Pictures paired with source code

◇ ◇ ◇

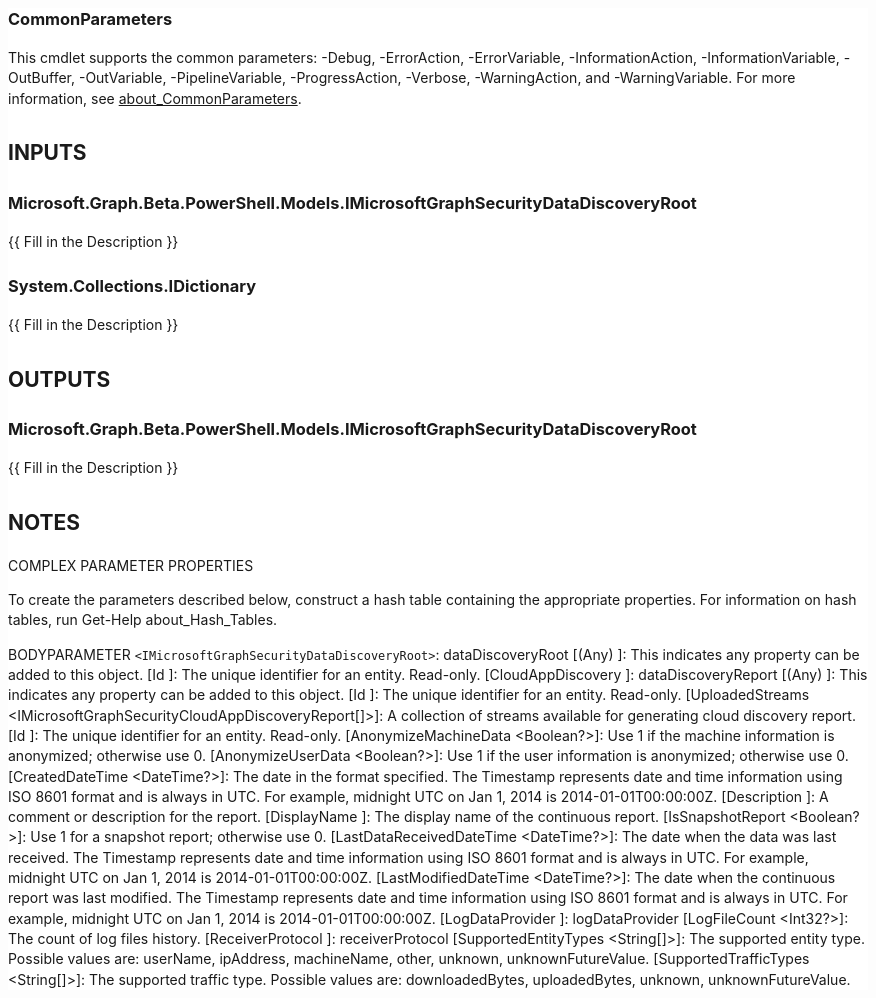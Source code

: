 ### CommonParameters

This cmdlet supports the common parameters: -Debug, -ErrorAction, -ErrorVariable,
-InformationAction, -InformationVariable, -OutBuffer, -OutVariable, -PipelineVariable,
-ProgressAction, -Verbose, -WarningAction, and -WarningVariable. For more information, see
[about_CommonParameters](https://go.microsoft.com/fwlink/?LinkID=113216).

## INPUTS

### Microsoft.Graph.Beta.PowerShell.Models.IMicrosoftGraphSecurityDataDiscoveryRoot

{{ Fill in the Description }}

### System.Collections.IDictionary

{{ Fill in the Description }}

## OUTPUTS

### Microsoft.Graph.Beta.PowerShell.Models.IMicrosoftGraphSecurityDataDiscoveryRoot

{{ Fill in the Description }}

## NOTES

COMPLEX PARAMETER PROPERTIES

To create the parameters described below, construct a hash table containing the appropriate properties.
For information on hash tables, run Get-Help about_Hash_Tables.

BODYPARAMETER `<IMicrosoftGraphSecurityDataDiscoveryRoot>`: dataDiscoveryRoot
  [(Any) <Object>]: This indicates any property can be added to this object.
  [Id <String>]: The unique identifier for an entity.
Read-only.
  [CloudAppDiscovery <IMicrosoftGraphSecurityDataDiscoveryReport>]: dataDiscoveryReport
    [(Any) <Object>]: This indicates any property can be added to this object.
    [Id <String>]: The unique identifier for an entity.
Read-only.
    [UploadedStreams <IMicrosoftGraphSecurityCloudAppDiscoveryReport[]>]: A collection of streams available for generating cloud discovery report.
      [Id <String>]: The unique identifier for an entity.
Read-only.
      [AnonymizeMachineData <Boolean?>]: Use 1 if the machine information is anonymized; otherwise use 0.
      [AnonymizeUserData <Boolean?>]: Use 1 if the user information is anonymized; otherwise use 0.
      [CreatedDateTime <DateTime?>]: The date in the format specified.
The Timestamp represents date and time information using ISO 8601 format and is always in UTC.
For example, midnight UTC on Jan 1, 2014 is 2014-01-01T00:00:00Z.
      [Description <String>]: A comment or description for the report.
      [DisplayName <String>]: The display name of the continuous report.
      [IsSnapshotReport <Boolean?>]: Use 1 for a snapshot report; otherwise use 0.
      [LastDataReceivedDateTime <DateTime?>]: The date when the data was last received.
The Timestamp represents date and time information using ISO 8601 format and is always in UTC.
For example, midnight UTC on Jan 1, 2014 is 2014-01-01T00:00:00Z.
      [LastModifiedDateTime <DateTime?>]: The date when the continuous report was last modified.
The Timestamp represents date and time information using ISO 8601 format and is always in UTC.
For example, midnight UTC on Jan 1, 2014 is 2014-01-01T00:00:00Z.
      [LogDataProvider <String>]: logDataProvider
      [LogFileCount <Int32?>]: The count of log files history.
      [ReceiverProtocol <String>]: receiverProtocol
      [SupportedEntityTypes <String[]>]: The supported entity type.
Possible values are: userName, ipAddress, machineName, other, unknown, unknownFutureValue.
      [SupportedTrafficTypes <String[]>]: The supported traffic type.
Possible values are: downloadedBytes, uploadedBytes, unknown, unknownFutureValue.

◇ ◇ ◇

**Activity**
Apart from the pictures, set down all the entries above exactly.

**Written answer**
Source code

: ### CommonParameters

This cmdlet supports the common parameters: -Debug, -ErrorAction, -ErrorVariable,
-InformationAction, -InformationVariable, -OutBuffer, -OutVariable, -PipelineVariable,
-ProgressAction, -Verbose, -WarningAction, and -WarningVariable. For more information, see
[about_CommonParameters](https://go.microsoft.com/fwlink/?LinkID=113216).

## INPUTS

### Microsoft.Graph.Beta.PowerShell.Models.IMicrosoftGraphSecurityDataDiscoveryRoot

{{ Fill in the Description }}

### System.Collections.IDictionary

{{ Fill in the Description }}

## OUTPUTS

### Microsoft.Graph.Beta.PowerShell.Models.IMicrosoftGraphSecurityDataDiscoveryRoot

{{ Fill in the Description }}

## NOTES

COMPLEX PARAMETER PROPERTIES

To create the parameters described below, construct a hash table containing the appropriate properties.
For information on hash tables, run Get-Help about_Hash_Tables.

BODYPARAMETER `<IMicrosoftGraphSecurityDataDiscoveryRoot>`: dataDiscoveryRoot
  [(Any) <Object>]: This indicates any property can be added to this object.
  [Id <String>]: The unique identifier for an entity.
Read-only.
  [CloudAppDiscovery <IMicrosoftGraphSecurityDataDiscoveryReport>]: dataDiscoveryReport
    [(Any) <Object>]: This indicates any property can be added to this object.
    [Id <String>]: The unique identifier for an entity.
Read-only.
    [UploadedStreams <IMicrosoftGraphSecurityCloudAppDiscoveryReport[]>]: A collection of streams available for generating cloud discovery report.
      [Id <String>]: The unique identifier for an entity.
Read-only.
      [AnonymizeMachineData <Boolean?>]: Use 1 if the machine information is anonymized; otherwise use 0.
      [AnonymizeUserData <Boolean?>]: Use 1 if the user information is anonymized; otherwise use 0.
      [CreatedDateTime <DateTime?>]: The date in the format specified.
The Timestamp represents date and time information using ISO 8601 format and is always in UTC.
For example, midnight UTC on Jan 1, 2014 is 2014-01-01T00:00:00Z.
      [Description <String>]: A comment or description for the report.
      [DisplayName <String>]: The display name of the continuous report.
      [IsSnapshotReport <Boolean?>]: Use 1 for a snapshot report; otherwise use 0.
      [LastDataReceivedDateTime <DateTime?>]: The date when the data was last received.
The Timestamp represents date and time information using ISO 8601 format and is always in UTC.
For example, midnight UTC on Jan 1, 2014 is 2014-01-01T00:00:00Z.
      [LastModifiedDateTime <DateTime?>]: The date when the continuous report was last modified.
The Timestamp represents date and time information using ISO 8601 format and is always in UTC.
For example, midnight UTC on Jan 1, 2014 is 2014-01-01T00:00:00Z.
      [LogDataProvider <String>]: logDataProvider
      [LogFileCount <Int32?>]: The count of log files history.
      [ReceiverProtocol <String>]: receiverProtocol
      [SupportedEntityTypes <String[]>]: The supported entity type.
Possible values are: userName, ipAddress, machineName, other, unknown, unknownFutureValue.
      [SupportedTrafficTypes <String[]>]: The supported traffic type.
Possible values are: downloadedBytes, uploadedBytes, unknown, unknownFutureValue.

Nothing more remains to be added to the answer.